Vivimos en un país que se dice laico, en una sociedad que se dice tolerante y plural. No obstante, a diario somos testigos de un notorio conflicto entre una forma de pensar “progresista”, y otra a la que algunos tildan de “conservadora”.
El progresismo, abreva en ideologías centenarias como el relativismo, el positivismo o el utilitarismo, y la más “moderna” ideología de género, nacida en los años ´60. Por su parte, la visión denominada “conservadora”, partidaria del realismo filosófico y del derecho natural, en el que se funda nuestra Carta Magna, lleva dos milenios dando fundamento antropológico a Occidente. Esta postura se apoya en las ideas que del hombre y la sociedad se tenía en la antigüedad clásica griega y romana, y en las ideas de igualdad, libertad y amor que trajo el cristianismo.
En este conflicto, ¿qué rol juega el Estado?; ¿debe ser neutral?; ¿qué dice la Constitución de la República al respecto?
El Estado puede y debe ser neutral en cuestiones no relacionadas con su fin propio. Pero para cumplir con su fin propio –regular la convivencia-, debe asumir un modelo antropológico, una forma de ver y entender al hombre y a la sociedad. En Uruguay, los constituyentes decidieron fundar nuestra Carta Magna en el Derecho Natural.
¿Dónde está la sociedad plural, respetuosa de todas las ideas?
Para nuestra Constitución, el hombre es un ser cuyos derechos fundamentales deben ser reconocidos, porque son inherentes a su naturaleza. Al ser propios de la persona, el Estado no los puede otorgar ni derogar. El primero de esos derechos –considerado absoluto- es el derecho a la vida. Los restantes derechos fundamentales, de acuerdo con una sentencia de la Suprema Corte de Justicia, pueden ser limitados: “Corresponde señalar que la Carta reconoce la existencia de variados derechos fundamentales, pero ninguno de ellos -con excepción del derecho a la vida (art. 26)- tiene constitucionalmente carácter absoluto, pudiendo en consecuencia ser limitados por el legislador (…)” (SCJ Nº 525 de 20/12/2000).
Si los derechos fundamentales pueden ser limitados por el legislador, cuánto más los denominados “derechos adquiridos”, como por ejemplo, el mal llamado “derecho al aborto”. Que no surge –como algunos han sostenido- de una “mirada laica”, sino de mirada claramente ideológica, contraria a la letra y al espíritu de la Constitución de la República. Algo similar podría decirse de otras leyes promovidas en el marco de la “agenda de derechos”, que como resulta obvio, no puede ser considerada como algo inamovible.

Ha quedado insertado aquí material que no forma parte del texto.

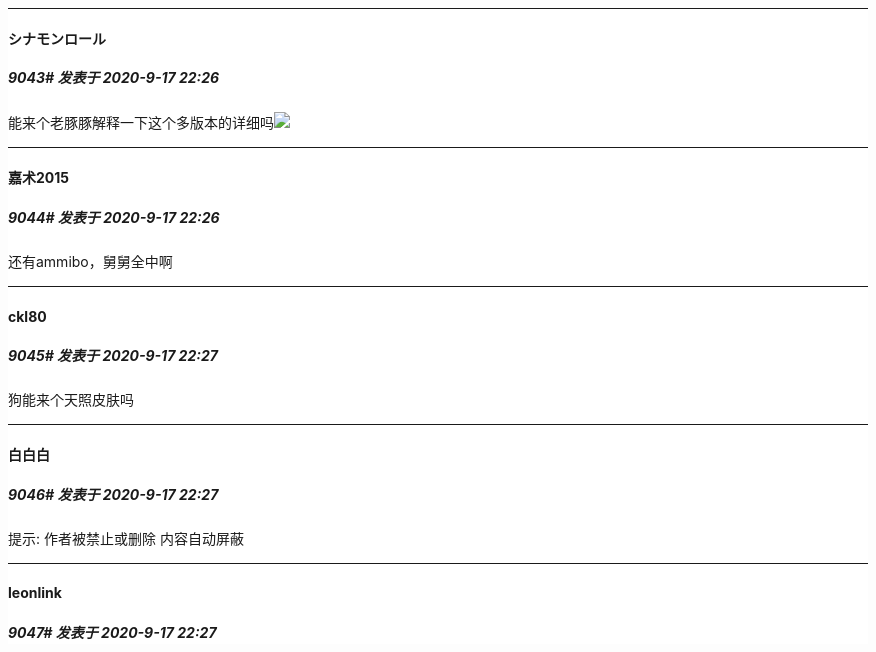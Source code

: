 



*****

####  シナモンロール  
##### 9043#       发表于 2020-9-17 22:26




能来个老豚豚解释一下这个多版本的详细吗<img src="https://static.saraba1st.com/image/smiley/face2017/107.png" referrerpolicy="no-referrer">







*****

####  嘉术2015  
##### 9044#       发表于 2020-9-17 22:26




还有ammibo，舅舅全中啊







*****

####  ckl80  
##### 9045#       发表于 2020-9-17 22:27




狗能来个天照皮肤吗







*****

####  白白白  
##### 9046#       发表于 2020-9-17 22:27

提示: 作者被禁止或删除 内容自动屏蔽



*****

####  leonlink  
##### 9047#       发表于 2020-9-17 22:27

Esto viene a cuento porque de un tiempo a esta parte, criticar u oponerse total o parcialmente a esta “agenda”, se considera poco menos que un crimen de lesa humanidad. ¿Dónde está la sociedad plural, respetuosa de todas las ideas? ¿Dónde está la tolerancia de nuestro Uruguay democrático?
Es preocupante que a la “agenda de derechos”, se la entienda como un dogma al que nadie puede criticar, so pena de ser linchado mediáticamente por periodistas o medios afines a la “izquierda sorista”. ¿En qué consiste el linchamiento? En la estigmatización del disidente de la hegemónica ideología, con adjetivos que van desde “fundmentalista” e “intolerante”, hasta “antiderechos”. Al disidente se le caricaturiza, se le sataniza, se le presenta como una especie de antítesis de la cultura y la civilización actual… por el horrible pecado de tener ideas distintas que, curiosamente, coinciden con las de los redactores de nuestra Constitución.
Claro, no es extraño que esto suceda en Uruguay, cuando ocurre en otras partes del mundo. Hoenir Sarthou lo expresa con particular acierto en un magnífico artículo publicado por el semanario Voces: “en el mundo, y particularmente en los EEUU, se consolida una fortísima corriente inquisitorial nacida a la sombra de la corrección política identitaria. (…) El nivel de locura al que se ha llegado fue puesto en evidencia hace pocos días por una carta pública” (…) que “denuncia la situación de intolerancia impuesta al medio académico y artístico bajo la apariencia de una progresista reivindicación de políticas identitarias y antidiscriminatorias. (…) El control del pensamiento y de su expresión es uno de los fenómenos característicos de ciertos momentos de los imperios”.
Seamos honestos: ¿qué país queremos? ¿Uno en el que impere la Constitución de la República, o uno en el que imperen ideologías tan dogmáticas como foráneas, impuestas a la fuerza por poderosos magnates de la desinformación?